___ EXERCISE INPUTS ___
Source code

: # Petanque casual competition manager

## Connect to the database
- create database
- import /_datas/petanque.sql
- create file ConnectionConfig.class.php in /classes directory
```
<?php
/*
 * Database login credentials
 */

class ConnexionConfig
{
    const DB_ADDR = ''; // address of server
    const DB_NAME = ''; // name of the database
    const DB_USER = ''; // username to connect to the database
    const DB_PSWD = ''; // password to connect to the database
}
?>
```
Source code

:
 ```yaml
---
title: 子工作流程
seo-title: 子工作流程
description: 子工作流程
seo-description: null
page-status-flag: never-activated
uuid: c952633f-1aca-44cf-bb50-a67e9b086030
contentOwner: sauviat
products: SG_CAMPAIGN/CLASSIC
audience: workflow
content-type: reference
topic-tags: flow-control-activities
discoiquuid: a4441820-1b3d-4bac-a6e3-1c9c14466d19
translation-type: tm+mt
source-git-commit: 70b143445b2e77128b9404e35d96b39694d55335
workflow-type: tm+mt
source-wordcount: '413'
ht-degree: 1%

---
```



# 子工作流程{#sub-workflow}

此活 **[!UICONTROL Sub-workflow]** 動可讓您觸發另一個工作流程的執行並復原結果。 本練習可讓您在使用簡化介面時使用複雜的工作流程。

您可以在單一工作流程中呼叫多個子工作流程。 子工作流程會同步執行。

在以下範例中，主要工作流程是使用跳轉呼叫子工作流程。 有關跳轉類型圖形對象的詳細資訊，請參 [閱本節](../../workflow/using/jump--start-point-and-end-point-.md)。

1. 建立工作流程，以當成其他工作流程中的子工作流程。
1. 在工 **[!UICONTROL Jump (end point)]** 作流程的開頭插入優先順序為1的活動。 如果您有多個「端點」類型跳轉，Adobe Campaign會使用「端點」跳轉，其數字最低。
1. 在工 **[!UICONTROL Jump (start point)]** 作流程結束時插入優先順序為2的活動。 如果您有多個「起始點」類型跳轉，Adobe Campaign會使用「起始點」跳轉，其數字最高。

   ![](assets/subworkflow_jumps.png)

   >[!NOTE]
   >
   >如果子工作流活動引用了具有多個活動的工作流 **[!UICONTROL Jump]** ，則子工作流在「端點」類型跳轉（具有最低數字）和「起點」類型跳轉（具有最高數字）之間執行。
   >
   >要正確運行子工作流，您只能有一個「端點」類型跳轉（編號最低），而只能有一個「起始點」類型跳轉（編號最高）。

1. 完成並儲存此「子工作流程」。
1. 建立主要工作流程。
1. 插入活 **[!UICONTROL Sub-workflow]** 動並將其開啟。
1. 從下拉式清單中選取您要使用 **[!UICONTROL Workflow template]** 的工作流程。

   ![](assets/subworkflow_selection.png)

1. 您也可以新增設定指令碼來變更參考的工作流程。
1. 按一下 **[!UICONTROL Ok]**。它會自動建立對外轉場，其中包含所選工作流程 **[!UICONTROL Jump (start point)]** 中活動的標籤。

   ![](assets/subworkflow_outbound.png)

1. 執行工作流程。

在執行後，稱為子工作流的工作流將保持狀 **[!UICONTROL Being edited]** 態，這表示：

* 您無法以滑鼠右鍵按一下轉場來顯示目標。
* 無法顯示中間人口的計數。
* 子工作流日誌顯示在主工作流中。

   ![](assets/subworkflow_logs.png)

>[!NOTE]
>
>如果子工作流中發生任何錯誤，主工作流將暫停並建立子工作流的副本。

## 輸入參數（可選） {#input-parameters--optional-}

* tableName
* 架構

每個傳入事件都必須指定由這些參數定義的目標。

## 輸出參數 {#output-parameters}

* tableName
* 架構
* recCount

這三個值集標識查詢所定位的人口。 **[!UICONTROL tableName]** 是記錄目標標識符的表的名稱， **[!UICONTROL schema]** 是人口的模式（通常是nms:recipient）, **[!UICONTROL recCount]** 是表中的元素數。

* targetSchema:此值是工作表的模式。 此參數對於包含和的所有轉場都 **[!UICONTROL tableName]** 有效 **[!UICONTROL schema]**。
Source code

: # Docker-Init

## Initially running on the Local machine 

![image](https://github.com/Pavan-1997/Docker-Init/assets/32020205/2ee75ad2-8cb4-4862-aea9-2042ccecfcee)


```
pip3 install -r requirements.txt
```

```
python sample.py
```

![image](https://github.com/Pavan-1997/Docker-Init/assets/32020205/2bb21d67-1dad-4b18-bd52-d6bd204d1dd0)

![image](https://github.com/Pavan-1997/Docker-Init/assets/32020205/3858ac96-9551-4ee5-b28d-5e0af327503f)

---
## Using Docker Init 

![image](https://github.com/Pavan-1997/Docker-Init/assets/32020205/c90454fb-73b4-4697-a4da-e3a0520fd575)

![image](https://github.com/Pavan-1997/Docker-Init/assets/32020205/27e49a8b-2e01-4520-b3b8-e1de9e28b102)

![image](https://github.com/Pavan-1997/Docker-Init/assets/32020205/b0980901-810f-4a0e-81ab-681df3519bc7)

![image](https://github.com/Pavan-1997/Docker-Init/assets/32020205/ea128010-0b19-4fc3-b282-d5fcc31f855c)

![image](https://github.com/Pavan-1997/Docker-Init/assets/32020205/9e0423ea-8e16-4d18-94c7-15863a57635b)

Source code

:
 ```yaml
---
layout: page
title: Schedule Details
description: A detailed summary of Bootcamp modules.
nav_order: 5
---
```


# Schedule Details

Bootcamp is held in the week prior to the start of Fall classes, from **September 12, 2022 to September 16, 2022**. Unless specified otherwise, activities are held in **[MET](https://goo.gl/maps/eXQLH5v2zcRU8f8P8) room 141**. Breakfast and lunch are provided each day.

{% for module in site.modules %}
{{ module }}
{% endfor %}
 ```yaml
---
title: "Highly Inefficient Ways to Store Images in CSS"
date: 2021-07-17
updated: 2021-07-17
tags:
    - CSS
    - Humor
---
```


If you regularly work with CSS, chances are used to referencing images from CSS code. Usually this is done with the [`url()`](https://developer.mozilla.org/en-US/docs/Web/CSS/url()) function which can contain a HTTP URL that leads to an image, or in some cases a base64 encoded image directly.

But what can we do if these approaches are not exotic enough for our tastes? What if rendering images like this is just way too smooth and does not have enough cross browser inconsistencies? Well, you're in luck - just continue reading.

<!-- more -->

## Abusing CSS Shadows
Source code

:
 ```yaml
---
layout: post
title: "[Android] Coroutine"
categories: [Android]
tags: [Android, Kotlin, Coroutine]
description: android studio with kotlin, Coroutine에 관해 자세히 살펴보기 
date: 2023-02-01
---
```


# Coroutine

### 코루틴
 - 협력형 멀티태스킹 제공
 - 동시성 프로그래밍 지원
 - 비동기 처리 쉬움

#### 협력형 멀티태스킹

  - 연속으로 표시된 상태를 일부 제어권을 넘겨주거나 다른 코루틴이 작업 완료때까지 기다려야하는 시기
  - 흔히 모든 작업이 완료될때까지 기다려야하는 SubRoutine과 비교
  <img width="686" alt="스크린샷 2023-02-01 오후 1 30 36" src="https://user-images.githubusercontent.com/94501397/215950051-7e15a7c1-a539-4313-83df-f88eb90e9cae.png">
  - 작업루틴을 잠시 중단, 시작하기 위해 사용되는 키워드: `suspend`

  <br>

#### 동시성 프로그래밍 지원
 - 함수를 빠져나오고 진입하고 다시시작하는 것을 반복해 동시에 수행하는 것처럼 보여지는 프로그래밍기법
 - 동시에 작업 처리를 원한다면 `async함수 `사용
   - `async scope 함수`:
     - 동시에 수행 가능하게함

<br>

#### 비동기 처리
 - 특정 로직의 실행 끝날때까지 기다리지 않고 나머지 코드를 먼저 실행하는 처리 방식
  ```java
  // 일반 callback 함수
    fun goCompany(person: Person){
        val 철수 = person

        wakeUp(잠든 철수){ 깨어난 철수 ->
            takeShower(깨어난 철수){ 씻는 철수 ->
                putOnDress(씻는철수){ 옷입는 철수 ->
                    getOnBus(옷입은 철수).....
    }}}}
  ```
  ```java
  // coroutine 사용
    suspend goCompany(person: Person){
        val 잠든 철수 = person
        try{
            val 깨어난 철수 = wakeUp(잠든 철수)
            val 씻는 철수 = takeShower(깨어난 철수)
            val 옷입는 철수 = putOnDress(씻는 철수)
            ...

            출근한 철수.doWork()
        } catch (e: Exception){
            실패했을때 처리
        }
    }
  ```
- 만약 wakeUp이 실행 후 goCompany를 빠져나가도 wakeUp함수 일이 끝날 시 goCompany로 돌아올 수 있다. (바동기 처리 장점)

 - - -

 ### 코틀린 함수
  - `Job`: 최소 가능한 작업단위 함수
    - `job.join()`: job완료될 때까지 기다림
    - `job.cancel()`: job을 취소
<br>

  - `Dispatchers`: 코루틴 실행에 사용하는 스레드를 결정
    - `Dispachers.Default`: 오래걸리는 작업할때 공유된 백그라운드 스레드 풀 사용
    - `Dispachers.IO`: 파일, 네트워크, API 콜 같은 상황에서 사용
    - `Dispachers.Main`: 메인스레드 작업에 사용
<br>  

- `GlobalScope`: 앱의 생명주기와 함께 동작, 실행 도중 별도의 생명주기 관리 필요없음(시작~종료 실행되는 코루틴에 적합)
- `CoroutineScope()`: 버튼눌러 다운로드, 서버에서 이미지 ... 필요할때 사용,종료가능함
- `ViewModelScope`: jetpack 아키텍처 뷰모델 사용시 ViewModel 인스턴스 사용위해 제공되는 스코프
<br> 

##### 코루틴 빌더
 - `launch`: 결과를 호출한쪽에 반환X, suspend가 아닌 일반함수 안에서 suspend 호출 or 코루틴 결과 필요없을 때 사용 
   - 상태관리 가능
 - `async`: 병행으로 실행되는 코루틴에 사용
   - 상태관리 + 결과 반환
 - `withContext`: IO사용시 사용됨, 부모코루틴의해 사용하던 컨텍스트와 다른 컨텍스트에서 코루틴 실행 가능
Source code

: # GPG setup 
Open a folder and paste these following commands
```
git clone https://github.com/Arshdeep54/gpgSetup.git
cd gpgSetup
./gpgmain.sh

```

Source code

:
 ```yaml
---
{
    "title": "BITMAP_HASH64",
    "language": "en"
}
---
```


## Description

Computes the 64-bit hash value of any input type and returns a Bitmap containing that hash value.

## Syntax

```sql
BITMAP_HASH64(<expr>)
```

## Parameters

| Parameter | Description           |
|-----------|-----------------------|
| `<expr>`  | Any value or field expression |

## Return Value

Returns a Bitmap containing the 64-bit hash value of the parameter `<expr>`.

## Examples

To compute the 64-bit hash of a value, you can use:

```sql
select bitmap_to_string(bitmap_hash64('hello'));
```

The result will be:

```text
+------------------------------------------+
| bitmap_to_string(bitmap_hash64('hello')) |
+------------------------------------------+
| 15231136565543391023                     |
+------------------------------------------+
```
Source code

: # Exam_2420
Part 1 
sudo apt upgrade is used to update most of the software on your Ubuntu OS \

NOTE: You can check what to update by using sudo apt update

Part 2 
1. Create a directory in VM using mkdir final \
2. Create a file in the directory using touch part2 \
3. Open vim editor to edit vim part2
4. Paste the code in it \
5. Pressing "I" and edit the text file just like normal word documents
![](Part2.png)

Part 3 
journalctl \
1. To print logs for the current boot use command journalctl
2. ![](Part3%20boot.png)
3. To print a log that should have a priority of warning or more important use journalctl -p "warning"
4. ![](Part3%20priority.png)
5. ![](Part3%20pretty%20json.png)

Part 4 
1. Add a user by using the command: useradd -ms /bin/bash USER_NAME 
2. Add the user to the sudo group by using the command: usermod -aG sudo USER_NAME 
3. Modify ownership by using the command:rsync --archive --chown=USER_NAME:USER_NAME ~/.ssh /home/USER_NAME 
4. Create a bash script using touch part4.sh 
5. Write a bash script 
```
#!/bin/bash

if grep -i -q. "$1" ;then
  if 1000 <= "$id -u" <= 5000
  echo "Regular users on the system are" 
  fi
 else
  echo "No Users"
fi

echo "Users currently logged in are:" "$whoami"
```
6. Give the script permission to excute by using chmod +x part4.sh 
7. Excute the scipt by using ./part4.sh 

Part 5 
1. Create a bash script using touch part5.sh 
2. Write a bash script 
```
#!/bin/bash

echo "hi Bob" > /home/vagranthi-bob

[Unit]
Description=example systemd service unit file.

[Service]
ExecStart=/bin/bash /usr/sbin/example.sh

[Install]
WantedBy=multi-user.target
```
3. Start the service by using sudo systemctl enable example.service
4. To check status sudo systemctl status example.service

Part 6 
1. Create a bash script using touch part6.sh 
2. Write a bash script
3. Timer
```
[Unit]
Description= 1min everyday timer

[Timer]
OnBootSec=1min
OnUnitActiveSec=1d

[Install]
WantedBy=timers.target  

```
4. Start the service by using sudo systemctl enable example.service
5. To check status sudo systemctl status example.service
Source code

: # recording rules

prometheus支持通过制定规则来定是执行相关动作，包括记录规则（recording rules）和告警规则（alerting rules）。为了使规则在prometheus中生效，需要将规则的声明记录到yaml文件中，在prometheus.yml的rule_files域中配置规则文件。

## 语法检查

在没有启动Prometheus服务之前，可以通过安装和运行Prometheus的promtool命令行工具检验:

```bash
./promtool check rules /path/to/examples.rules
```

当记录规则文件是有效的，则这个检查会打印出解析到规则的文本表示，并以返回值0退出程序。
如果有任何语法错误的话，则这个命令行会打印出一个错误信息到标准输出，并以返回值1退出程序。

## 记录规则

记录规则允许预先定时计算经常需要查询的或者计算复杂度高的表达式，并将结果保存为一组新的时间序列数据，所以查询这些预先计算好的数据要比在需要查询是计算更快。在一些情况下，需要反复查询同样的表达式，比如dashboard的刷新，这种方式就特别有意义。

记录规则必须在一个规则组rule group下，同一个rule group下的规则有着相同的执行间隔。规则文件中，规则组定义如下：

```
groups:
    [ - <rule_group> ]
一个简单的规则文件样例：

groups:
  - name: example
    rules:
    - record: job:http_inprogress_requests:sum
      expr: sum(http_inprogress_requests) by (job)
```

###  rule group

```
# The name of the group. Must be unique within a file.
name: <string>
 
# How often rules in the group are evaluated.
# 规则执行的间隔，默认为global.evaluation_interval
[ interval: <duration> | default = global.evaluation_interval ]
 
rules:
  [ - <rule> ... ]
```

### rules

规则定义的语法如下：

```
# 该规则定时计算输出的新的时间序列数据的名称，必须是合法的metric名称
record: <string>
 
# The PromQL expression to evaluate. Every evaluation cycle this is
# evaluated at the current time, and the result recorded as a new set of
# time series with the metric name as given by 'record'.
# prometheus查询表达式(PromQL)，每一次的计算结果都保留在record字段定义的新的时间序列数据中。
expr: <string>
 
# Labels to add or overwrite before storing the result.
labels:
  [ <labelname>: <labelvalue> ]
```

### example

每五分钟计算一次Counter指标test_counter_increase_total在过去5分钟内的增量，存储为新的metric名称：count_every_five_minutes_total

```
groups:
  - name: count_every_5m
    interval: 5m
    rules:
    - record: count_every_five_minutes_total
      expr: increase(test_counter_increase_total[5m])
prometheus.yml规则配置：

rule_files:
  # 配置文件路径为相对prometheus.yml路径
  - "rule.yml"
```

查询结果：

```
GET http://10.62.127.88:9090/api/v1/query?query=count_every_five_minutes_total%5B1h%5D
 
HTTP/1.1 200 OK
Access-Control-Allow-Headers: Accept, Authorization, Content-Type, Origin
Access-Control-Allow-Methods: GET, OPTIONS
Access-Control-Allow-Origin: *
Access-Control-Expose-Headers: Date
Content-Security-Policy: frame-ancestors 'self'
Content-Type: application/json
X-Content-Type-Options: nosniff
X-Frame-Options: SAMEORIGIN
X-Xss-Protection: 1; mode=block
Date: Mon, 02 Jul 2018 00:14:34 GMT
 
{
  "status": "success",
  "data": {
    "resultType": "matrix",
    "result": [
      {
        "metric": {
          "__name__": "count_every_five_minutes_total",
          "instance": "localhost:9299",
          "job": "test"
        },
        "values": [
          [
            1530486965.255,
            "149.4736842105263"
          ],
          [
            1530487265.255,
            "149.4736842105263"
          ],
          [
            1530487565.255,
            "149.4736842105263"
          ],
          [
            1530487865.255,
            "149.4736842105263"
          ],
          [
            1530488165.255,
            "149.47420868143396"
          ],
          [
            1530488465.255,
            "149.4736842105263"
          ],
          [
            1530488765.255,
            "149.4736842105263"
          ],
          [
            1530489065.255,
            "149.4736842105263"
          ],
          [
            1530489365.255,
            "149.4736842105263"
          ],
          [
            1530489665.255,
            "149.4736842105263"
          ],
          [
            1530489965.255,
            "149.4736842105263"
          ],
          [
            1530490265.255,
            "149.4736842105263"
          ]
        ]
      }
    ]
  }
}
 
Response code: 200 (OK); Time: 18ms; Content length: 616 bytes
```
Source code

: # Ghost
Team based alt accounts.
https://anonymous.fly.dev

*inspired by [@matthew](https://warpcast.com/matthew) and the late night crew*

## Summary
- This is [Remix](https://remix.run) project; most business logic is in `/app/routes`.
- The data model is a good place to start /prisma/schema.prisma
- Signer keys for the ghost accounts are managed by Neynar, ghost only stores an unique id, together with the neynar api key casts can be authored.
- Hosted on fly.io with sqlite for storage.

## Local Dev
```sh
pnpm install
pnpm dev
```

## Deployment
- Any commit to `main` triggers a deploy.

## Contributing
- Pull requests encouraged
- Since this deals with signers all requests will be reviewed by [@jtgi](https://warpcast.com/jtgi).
___
- _WHAT YOU ARE ASKED TO DO_
When the line with "1. 完成並儲存此「子工作流程」。" is reached in the data above, start copying there, and copy each line exactly until the line with "## Initially running on the Local machine" has been copied; copy nothing else.

- _ANSWER TO THIS EXERCISE_
1. 完成並儲存此「子工作流程」。
1. 建立主要工作流程。
1. 插入活 **[!UICONTROL Sub-workflow]** 動並將其開啟。
1. 從下拉式清單中選取您要使用 **[!UICONTROL Workflow template]** 的工作流程。

   ![](assets/subworkflow_selection.png)

1. 您也可以新增設定指令碼來變更參考的工作流程。
1. 按一下 **[!UICONTROL Ok]**。它會自動建立對外轉場，其中包含所選工作流程 **[!UICONTROL Jump (start point)]** 中活動的標籤。

   ![](assets/subworkflow_outbound.png)

1. 執行工作流程。

在執行後，稱為子工作流的工作流將保持狀 **[!UICONTROL Being edited]** 態，這表示：

* 您無法以滑鼠右鍵按一下轉場來顯示目標。
* 無法顯示中間人口的計數。
* 子工作流日誌顯示在主工作流中。

   ![](assets/subworkflow_logs.png)

>[!NOTE]
>
>如果子工作流中發生任何錯誤，主工作流將暫停並建立子工作流的副本。

## 輸入參數（可選） {#input-parameters--optional-}

* tableName
* 架構

每個傳入事件都必須指定由這些參數定義的目標。

## 輸出參數 {#output-parameters}

* tableName
* 架構
* recCount

這三個值集標識查詢所定位的人口。 **[!UICONTROL tableName]** 是記錄目標標識符的表的名稱， **[!UICONTROL schema]** 是人口的模式（通常是nms:recipient）, **[!UICONTROL recCount]** 是表中的元素數。

* targetSchema:此值是工作表的模式。 此參數對於包含和的所有轉場都 **[!UICONTROL tableName]** 有效 **[!UICONTROL schema]**。
Source code

: # Docker-Init

## Initially running on the Local machine 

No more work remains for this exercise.